Minggu, 10 Mei 2026 11:03
Tingkatkan Pelaporan Orang Asing, Imigrasi Makassar Edukasi Pengelola Penginapan
Tim Imigrasi Makassar menyosialisasikan pelaporan orang asing pada pihak hotel. Foto: Istimewa
Comment
Share
MAKASSAR - Kantor Imigrasi Kelas I Khusus TPI Makassar terus meningkatkan kualitas pelayanan dan pengawasan keimigrasian melalui penyebaran informasi terkait Aplikasi Pelaporan Orang Asing (APOA).

Pada 8 Mei 2026, petugas Imigrasi mendatangi sejumlah hotel dan penginapan di Kecamatan Wajo, Kecamatan Makassar, Kecamatan Panakkukang, hingga Kecamatan Rappocini, Sulawesi Selatan. Kegiatan dilakukan secara door to door untuk memastikan pengelola penginapan memahami kewajiban pelaporan warga negara asing (WNA) sesuai ketentuan yang berlaku.

Dalam kegiatan tersebut, petugas berkoordinasi langsung dengan manajemen dan staf pengelola penginapan. Berdasarkan hasil pemantauan di lapangan, sebagian pengelola diketahui masih menggunakan metode pelaporan manual melalui grup pesan singkat.

Menindaklanjuti hal itu, petugas memberikan pendampingan teknis terkait penggunaan aplikasi APOA, mulai dari proses registrasi akun hingga memastikan akun milik pengelola telah aktif.

Selain pendampingan bagi pengguna baru, petugas juga melakukan monitoring dan evaluasi terhadap penginapan yang selama ini aktif menggunakan aplikasi APOA.

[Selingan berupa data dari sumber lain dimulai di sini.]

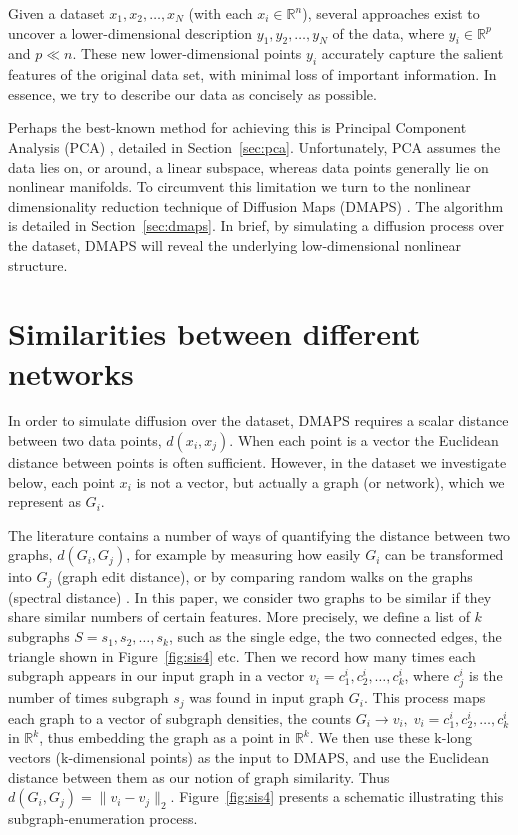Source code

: Given a dataset ${x_1, x_2, \dots, x_N}$ (with each
$x_i \in \mathbb{R}^n$), several approaches exist to uncover a
lower-dimensional description ${y_1, y_2, \dots, y_N}$ of the data,
where $y_i \in \mathbb{R}^p$ and $p \ll n$. These new
lower-dimensional points $y_i$ accurately capture the salient features
of the original data set, with minimal loss of important
information. In essence, we try to describe our data as concisely as
possible.

Perhaps the best-known method for achieving this is Principal
Component Analysis (PCA) \cite{jolliffe_principal_2014}, detailed in
Section~\ref{sec:pca}. Unfortunately, PCA assumes the data lies on,
or around, a linear subspace, whereas data points generally lie on
nonlinear manifolds. To circumvent this limitation we turn to the
nonlinear dimensionality reduction technique of Diffusion Maps (DMAPS)
\cite{coifman_diffusion_2006}. The algorithm is detailed in
Section~\ref{sec:dmaps}. In brief, by simulating a diffusion process
over the dataset, DMAPS will reveal the underlying low-dimensional
nonlinear structure.

\section{Similarities between different networks}

In order to simulate diffusion over the dataset, DMAPS requires a
scalar distance between two data points, $d(x_i, x_j)$. When each
point is a vector the Euclidean distance between points is often
sufficient. However, in the dataset we investigate below, each point
$x_i$ is not a vector, but actually a graph (or network), which we
represent as $G_i$.

The literature contains a number of ways of quantifying the distance
between two graphs, $d(G_i, G_j)$, for example by measuring how easily
$G_i$ can be transformed into $G_j$ (graph edit distance), or by
comparing random walks on the graphs (spectral distance)
\cite{bunke_graph_1998,gao_survey_2010,papadimitriou_web_2010,vishwanathan_graph_2010}. In
this paper, we consider two graphs to be similar if they share similar
numbers of certain features. More precisely, we define a list of $k$
subgraphs $S = {s_1, s_2, \dots, s_k}$, such as the single edge, the
two connected edges, the triangle shown in Figure~\ref{fig:sis4} etc. Then we
record how many times each subgraph appears in our input graph in a
vector $v_i = {c_1^i, c_2^i, \dots, c_k^i}$, where $c_j^i$ is the
number of times subgraph $s_j$ was found in input graph $G_i$. This
process maps each graph to a vector of subgraph densities, the counts
$G_i \rightarrow v_i, \; v_i = {c_1^i, c_2^i, \dots, c_k^i}$ in
$\mathbb{R}^k$, thus embedding the graph as a point in
$\mathbb{R}^k$. We then use these k-long vectors (k-dimensional
points) as the input to DMAPS, and use the Euclidean distance between
them as our notion of graph similarity. Thus
$d(G_i, G_j) = \| v_i - v_j \|_2$. Figure~\ref{fig:sis4} presents a schematic
illustrating this subgraph-enumeration process.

Secara keseluruhan, kegiatan berlangsung lancar dan kondusif tanpa ditemukan pelanggaran keimigrasian. Petugas juga mengingatkan para pengelola penginapan agar tetap berkoordinasi dengan pihak Imigrasi melalui kanal komunikasi digital yang telah disediakan apabila mengalami kendala teknis.

Melalui edukasi langsung tersebut, Kantor Imigrasi Kelas I Khusus TPI Makassar berharap seluruh penginapan yang dikunjungi telah memiliki akses resmi ke aplikasi APOA sehingga dapat melaksanakan kewajiban pelaporan orang asing secara berkala dan berkelanjutan.

Kepala Kantor Imigrasi Kelas I Khusus TPI Makassar, Abdi Widodo Subagio, mengatakan upaya tersebut merupakan bagian dari visi Direktorat Jenderal Imigrasi agar jajaran Imigrasi hadir di tengah masyarakat melalui edukasi dan pengawasan yang humanis namun tetap tegas.

"Pelaporan yang tertib adalah kunci bagi kami untuk memberikan perlindungan dan kepastian hukum, sesuai dengan semangat Imigrasi untuk Rakyat yang harus dirasakan manfaatnya oleh seluruh lapisan masyarakat," tutur Abdi Widodo Subagio.